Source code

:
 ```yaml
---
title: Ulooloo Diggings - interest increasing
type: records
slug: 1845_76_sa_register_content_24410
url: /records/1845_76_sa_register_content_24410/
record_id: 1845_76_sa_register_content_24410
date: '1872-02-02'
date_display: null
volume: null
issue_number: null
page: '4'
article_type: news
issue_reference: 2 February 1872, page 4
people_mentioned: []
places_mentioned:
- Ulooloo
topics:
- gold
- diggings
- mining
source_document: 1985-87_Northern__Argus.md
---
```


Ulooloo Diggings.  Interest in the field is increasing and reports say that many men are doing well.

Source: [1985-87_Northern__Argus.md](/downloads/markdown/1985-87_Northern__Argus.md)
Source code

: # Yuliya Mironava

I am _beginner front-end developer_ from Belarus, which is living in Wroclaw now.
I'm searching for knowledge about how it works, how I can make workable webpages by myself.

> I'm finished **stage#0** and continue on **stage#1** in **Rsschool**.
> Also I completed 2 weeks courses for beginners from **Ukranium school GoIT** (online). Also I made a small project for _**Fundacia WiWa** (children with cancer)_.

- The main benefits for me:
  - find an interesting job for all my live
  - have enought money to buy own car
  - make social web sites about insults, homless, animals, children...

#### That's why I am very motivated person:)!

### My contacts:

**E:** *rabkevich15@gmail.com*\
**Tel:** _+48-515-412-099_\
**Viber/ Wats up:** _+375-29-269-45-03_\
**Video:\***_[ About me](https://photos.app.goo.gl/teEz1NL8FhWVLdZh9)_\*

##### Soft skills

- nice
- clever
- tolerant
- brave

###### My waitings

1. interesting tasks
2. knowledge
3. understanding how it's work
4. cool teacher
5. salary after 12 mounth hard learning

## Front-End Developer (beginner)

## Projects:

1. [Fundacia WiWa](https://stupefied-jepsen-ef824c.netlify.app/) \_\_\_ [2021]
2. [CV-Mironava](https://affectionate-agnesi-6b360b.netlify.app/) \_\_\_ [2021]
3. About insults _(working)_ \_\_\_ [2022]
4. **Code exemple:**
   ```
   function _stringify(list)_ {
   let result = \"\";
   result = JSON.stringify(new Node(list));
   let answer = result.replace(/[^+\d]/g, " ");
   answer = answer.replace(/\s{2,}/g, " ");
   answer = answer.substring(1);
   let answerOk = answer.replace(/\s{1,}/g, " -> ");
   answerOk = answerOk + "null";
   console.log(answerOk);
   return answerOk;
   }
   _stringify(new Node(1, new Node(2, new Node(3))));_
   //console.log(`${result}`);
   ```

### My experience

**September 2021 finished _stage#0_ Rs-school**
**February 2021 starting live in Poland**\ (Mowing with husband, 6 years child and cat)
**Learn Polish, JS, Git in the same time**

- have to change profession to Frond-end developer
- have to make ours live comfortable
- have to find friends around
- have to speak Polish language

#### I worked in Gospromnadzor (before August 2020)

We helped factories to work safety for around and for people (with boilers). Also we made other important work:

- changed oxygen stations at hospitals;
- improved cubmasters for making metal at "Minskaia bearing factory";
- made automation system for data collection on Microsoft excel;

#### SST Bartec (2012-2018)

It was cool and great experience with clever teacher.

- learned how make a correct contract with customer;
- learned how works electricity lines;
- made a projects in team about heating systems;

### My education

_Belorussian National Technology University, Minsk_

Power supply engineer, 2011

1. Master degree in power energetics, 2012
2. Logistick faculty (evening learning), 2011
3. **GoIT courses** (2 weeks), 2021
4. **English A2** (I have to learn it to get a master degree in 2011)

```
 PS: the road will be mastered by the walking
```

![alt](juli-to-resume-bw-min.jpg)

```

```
---
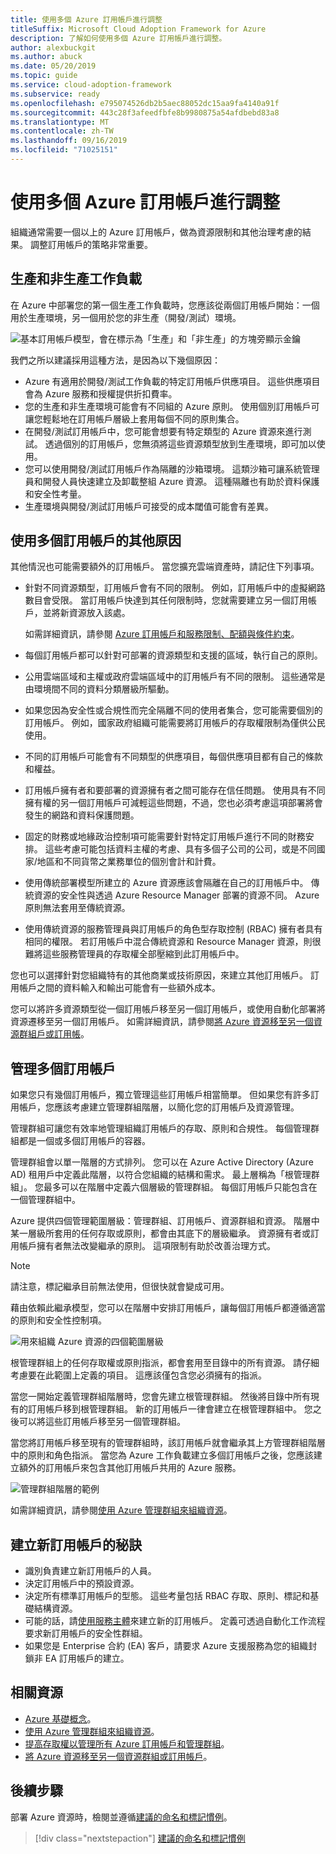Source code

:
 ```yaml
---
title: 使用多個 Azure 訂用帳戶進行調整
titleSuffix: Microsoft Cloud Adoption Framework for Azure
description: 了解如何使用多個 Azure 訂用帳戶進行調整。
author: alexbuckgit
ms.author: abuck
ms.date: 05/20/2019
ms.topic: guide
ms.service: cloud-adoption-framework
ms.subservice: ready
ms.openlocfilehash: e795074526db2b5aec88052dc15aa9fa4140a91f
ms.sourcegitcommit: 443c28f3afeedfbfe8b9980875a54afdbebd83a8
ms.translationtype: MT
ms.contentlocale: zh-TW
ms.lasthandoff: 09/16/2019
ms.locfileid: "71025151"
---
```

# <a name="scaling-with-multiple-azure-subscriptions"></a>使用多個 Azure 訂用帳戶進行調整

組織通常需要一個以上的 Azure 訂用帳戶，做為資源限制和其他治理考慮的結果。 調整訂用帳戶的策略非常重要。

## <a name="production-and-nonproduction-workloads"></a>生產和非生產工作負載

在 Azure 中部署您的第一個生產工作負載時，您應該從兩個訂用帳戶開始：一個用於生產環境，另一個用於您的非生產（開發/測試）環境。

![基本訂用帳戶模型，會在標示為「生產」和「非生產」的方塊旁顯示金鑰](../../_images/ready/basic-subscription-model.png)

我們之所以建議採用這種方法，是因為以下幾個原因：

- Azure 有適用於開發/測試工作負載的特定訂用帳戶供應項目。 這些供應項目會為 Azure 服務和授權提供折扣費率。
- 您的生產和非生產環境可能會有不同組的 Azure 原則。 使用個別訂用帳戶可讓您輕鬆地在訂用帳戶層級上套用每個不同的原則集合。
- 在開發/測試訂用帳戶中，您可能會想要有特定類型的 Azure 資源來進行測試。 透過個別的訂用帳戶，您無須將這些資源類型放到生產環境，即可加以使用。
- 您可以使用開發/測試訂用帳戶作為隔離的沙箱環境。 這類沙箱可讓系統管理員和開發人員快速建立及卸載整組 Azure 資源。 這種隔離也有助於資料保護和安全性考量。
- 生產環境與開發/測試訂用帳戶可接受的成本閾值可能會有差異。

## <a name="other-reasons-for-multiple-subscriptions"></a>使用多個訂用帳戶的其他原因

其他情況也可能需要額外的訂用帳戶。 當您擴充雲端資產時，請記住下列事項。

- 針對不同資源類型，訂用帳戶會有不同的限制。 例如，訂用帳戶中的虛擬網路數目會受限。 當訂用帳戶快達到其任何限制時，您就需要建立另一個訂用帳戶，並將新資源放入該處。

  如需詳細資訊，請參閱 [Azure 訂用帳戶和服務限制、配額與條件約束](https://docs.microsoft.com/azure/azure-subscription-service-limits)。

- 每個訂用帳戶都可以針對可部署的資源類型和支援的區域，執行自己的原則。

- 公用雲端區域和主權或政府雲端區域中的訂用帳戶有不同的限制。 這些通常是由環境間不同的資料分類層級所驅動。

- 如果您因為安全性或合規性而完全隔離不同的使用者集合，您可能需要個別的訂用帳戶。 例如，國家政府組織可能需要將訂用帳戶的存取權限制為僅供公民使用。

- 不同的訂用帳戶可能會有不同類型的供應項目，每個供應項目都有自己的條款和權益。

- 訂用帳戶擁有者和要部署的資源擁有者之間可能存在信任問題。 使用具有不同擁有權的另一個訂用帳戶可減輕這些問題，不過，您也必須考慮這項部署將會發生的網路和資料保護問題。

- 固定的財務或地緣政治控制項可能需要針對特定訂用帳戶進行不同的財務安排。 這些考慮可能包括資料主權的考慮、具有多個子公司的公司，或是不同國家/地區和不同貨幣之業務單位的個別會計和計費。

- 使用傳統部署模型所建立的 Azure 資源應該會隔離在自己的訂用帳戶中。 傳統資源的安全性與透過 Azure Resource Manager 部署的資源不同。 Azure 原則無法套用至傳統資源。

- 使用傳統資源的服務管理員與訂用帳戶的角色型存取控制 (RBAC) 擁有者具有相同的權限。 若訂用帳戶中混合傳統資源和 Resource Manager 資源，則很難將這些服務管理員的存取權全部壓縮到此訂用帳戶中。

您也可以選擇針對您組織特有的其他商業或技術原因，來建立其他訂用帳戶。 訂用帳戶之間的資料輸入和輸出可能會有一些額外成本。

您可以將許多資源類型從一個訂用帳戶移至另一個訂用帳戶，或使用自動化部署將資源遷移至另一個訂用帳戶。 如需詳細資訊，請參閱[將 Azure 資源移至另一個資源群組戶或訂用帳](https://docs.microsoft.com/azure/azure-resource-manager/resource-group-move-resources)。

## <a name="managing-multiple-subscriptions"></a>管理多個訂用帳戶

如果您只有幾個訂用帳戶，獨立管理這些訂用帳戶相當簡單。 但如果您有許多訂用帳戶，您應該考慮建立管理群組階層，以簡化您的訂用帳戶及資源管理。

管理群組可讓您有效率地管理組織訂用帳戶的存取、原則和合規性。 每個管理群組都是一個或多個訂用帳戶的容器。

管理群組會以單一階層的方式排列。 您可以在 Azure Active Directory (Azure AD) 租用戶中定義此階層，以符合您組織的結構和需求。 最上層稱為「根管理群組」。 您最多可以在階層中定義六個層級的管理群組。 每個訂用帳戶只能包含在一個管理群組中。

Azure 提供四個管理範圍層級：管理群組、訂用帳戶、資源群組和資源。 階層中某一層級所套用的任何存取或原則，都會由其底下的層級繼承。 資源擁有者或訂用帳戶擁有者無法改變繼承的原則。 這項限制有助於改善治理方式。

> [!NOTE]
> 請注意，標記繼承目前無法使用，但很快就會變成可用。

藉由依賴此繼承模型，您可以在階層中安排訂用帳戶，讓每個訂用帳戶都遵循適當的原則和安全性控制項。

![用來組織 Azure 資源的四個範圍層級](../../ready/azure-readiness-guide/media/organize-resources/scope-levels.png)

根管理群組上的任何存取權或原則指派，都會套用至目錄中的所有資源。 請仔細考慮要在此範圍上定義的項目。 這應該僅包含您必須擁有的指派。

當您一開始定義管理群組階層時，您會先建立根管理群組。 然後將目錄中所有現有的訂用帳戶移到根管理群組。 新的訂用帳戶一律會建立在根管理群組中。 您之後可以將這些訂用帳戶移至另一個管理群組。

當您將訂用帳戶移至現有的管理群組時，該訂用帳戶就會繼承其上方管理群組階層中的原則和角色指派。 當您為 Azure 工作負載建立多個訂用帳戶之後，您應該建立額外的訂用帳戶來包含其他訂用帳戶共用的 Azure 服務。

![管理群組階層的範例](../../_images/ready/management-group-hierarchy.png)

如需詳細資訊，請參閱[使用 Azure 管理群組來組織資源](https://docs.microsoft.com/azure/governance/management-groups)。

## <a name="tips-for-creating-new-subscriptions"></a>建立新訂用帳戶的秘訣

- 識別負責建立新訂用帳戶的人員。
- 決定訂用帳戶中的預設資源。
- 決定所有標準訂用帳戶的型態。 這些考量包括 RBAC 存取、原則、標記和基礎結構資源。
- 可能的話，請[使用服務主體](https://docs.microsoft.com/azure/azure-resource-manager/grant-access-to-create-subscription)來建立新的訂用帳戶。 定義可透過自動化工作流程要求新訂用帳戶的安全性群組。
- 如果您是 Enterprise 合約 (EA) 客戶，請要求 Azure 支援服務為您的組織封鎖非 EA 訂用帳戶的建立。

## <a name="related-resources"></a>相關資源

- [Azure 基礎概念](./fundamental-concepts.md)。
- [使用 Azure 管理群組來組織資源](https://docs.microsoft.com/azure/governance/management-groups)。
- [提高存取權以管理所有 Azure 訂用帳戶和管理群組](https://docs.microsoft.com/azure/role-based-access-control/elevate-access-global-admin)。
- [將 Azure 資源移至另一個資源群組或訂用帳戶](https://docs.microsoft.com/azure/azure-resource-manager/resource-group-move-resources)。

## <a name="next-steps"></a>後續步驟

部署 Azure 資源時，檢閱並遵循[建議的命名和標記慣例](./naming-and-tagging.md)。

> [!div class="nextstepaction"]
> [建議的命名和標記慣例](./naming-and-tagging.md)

(About this exercise) Search the listing above for the string "建議的命名和標記慣例" and copy each line that has it.

(Answer to this task)
部署 Azure 資源時，檢閱並遵循[建議的命名和標記慣例](./naming-and-tagging.md)。
> [建議的命名和標記慣例](./naming-and-tagging.md)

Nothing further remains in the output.